■ TASK PROMPT
Write out only the tail of the records, beginning at the line containing "There is no one-size-fits-all" and including the last line, exactly as written.

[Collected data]

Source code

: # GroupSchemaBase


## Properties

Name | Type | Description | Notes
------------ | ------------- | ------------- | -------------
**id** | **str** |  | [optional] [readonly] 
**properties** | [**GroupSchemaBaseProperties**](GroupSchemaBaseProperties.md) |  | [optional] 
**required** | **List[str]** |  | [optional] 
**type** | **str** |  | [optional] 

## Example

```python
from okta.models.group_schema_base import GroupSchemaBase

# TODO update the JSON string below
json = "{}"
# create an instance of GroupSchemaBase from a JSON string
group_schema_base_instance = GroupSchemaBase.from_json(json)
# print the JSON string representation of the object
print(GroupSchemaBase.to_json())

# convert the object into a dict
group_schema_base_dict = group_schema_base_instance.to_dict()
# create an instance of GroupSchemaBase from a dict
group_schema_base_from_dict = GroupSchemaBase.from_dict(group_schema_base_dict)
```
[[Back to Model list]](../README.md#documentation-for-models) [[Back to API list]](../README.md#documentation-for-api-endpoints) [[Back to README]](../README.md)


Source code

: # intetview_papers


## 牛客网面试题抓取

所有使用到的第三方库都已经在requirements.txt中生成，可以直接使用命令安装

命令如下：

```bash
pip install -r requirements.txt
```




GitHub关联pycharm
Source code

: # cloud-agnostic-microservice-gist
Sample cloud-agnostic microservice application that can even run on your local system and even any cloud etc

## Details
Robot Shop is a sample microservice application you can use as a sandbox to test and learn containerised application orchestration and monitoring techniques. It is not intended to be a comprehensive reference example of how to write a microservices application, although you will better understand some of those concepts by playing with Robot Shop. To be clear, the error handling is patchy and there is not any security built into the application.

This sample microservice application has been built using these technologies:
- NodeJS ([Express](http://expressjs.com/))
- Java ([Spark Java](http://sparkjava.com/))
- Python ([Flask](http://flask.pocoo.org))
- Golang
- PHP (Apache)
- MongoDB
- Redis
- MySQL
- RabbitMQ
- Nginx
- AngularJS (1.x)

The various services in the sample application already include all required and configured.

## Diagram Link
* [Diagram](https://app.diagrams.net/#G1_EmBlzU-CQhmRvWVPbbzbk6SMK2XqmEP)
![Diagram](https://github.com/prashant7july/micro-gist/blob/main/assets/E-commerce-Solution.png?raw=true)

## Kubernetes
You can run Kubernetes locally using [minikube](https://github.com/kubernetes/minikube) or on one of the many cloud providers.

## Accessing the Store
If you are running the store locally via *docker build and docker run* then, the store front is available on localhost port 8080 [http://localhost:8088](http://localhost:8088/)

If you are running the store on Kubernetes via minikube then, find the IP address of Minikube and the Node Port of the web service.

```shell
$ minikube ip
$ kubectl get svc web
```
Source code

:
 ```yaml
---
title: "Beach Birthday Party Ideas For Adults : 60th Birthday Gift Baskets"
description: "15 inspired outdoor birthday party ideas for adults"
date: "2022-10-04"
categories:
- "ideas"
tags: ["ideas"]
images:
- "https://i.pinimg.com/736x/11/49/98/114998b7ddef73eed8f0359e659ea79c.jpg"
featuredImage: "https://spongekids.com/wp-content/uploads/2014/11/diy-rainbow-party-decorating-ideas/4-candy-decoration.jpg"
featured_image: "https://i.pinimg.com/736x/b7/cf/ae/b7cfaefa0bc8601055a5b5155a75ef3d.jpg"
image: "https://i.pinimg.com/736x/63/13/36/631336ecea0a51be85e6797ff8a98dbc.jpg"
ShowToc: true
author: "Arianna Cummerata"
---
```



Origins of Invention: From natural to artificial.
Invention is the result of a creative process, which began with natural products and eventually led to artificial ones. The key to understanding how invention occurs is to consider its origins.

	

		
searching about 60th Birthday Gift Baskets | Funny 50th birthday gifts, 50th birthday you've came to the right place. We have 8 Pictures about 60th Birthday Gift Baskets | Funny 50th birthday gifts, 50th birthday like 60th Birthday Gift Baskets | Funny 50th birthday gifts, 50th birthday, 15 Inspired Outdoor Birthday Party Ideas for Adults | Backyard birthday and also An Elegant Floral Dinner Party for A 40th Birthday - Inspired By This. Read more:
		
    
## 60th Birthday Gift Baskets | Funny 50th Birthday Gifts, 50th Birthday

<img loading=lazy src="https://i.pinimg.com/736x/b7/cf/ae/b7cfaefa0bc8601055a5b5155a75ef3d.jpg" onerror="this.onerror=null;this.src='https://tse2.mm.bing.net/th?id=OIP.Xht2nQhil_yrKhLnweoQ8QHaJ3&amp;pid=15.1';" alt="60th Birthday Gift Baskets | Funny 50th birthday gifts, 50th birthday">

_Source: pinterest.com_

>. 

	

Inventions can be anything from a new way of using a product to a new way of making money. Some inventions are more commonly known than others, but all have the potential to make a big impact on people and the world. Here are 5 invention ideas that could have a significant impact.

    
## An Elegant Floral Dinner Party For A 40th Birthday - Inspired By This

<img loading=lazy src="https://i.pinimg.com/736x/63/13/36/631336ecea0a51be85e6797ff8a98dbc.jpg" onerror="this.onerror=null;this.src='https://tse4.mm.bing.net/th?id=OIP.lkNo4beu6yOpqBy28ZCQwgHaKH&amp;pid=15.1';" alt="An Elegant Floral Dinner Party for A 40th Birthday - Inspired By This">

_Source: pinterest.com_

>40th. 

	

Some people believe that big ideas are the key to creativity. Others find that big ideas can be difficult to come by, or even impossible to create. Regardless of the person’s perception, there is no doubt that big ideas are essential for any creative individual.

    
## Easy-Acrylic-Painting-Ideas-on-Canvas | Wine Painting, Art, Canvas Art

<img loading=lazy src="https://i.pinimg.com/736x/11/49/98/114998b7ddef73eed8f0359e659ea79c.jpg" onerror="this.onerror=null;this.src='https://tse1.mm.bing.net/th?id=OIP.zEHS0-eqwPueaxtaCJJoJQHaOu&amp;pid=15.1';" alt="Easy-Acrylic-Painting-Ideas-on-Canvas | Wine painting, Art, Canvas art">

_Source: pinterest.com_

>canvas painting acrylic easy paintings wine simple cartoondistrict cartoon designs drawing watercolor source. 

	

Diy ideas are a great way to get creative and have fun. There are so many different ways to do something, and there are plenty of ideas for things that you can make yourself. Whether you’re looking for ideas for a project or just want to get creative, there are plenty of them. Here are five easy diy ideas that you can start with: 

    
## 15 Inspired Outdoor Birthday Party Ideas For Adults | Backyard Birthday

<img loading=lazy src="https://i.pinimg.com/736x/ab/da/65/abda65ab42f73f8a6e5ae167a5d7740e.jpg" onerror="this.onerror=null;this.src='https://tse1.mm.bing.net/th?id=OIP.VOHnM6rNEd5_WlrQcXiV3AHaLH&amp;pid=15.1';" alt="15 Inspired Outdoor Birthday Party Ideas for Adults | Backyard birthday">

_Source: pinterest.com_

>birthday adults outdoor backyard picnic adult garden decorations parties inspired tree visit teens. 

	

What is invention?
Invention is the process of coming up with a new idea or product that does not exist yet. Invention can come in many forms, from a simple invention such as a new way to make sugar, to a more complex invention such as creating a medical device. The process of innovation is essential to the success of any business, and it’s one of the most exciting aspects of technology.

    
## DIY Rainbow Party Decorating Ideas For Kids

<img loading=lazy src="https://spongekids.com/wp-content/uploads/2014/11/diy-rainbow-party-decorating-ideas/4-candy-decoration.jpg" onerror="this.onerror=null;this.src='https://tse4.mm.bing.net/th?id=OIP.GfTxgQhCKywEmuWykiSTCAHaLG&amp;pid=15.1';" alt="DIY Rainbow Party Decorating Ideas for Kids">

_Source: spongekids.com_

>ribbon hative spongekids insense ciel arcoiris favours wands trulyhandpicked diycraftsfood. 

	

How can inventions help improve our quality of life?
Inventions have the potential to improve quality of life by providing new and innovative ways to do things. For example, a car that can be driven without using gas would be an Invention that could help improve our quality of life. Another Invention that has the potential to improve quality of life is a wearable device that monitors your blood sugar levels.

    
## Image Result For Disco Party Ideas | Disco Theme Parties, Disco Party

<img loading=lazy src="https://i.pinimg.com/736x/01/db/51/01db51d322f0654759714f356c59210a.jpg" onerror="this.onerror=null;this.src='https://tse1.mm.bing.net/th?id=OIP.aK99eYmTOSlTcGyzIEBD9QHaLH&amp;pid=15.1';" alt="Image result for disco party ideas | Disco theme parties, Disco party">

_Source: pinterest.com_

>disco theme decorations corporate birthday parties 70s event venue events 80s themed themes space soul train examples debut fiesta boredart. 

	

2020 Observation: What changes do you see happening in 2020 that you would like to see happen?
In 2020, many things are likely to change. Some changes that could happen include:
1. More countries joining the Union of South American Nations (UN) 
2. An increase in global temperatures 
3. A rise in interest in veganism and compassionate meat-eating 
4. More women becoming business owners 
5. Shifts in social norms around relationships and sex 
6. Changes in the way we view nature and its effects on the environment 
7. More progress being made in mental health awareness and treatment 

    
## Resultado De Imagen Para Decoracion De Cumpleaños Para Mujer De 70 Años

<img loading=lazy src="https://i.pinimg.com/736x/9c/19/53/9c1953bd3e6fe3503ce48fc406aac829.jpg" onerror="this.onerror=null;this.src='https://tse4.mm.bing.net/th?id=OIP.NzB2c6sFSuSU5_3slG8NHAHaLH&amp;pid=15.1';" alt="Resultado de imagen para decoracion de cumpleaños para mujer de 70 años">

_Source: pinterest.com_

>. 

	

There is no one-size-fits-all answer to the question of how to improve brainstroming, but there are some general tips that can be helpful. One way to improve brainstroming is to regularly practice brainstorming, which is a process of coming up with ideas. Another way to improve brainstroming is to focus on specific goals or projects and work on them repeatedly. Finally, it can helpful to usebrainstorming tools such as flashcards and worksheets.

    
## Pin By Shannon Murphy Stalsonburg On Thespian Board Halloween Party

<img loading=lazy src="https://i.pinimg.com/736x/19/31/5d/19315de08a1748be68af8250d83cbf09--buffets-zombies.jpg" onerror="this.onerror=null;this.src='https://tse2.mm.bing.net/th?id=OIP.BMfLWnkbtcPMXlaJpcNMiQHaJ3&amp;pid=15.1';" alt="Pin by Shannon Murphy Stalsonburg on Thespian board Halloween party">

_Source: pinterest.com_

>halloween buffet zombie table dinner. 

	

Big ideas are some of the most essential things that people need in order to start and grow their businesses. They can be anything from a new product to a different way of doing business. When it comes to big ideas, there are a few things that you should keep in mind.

■ SOLUTION
There is no one-size-fits-all answer to the question of how to improve brainstroming, but there are some general tips that can be helpful. One way to improve brainstroming is to regularly practice brainstorming, which is a process of coming up with ideas. Another way to improve brainstroming is to focus on specific goals or projects and work on them repeatedly. Finally, it can helpful to usebrainstorming tools such as flashcards and worksheets.

    
## Pin By Shannon Murphy Stalsonburg On Thespian Board Halloween Party

<img loading=lazy src="https://i.pinimg.com/736x/19/31/5d/19315de08a1748be68af8250d83cbf09--buffets-zombies.jpg" onerror="this.onerror=null;this.src='https://tse2.mm.bing.net/th?id=OIP.BMfLWnkbtcPMXlaJpcNMiQHaJ3&amp;pid=15.1';" alt="Pin by Shannon Murphy Stalsonburg on Thespian board Halloween party">

_Source: pinterest.com_

>halloween buffet zombie table dinner. 

	

Big ideas are some of the most essential things that people need in order to start and grow their businesses. They can be anything from a new product to a different way of doing business. When it comes to big ideas, there are a few things that you should keep in mind.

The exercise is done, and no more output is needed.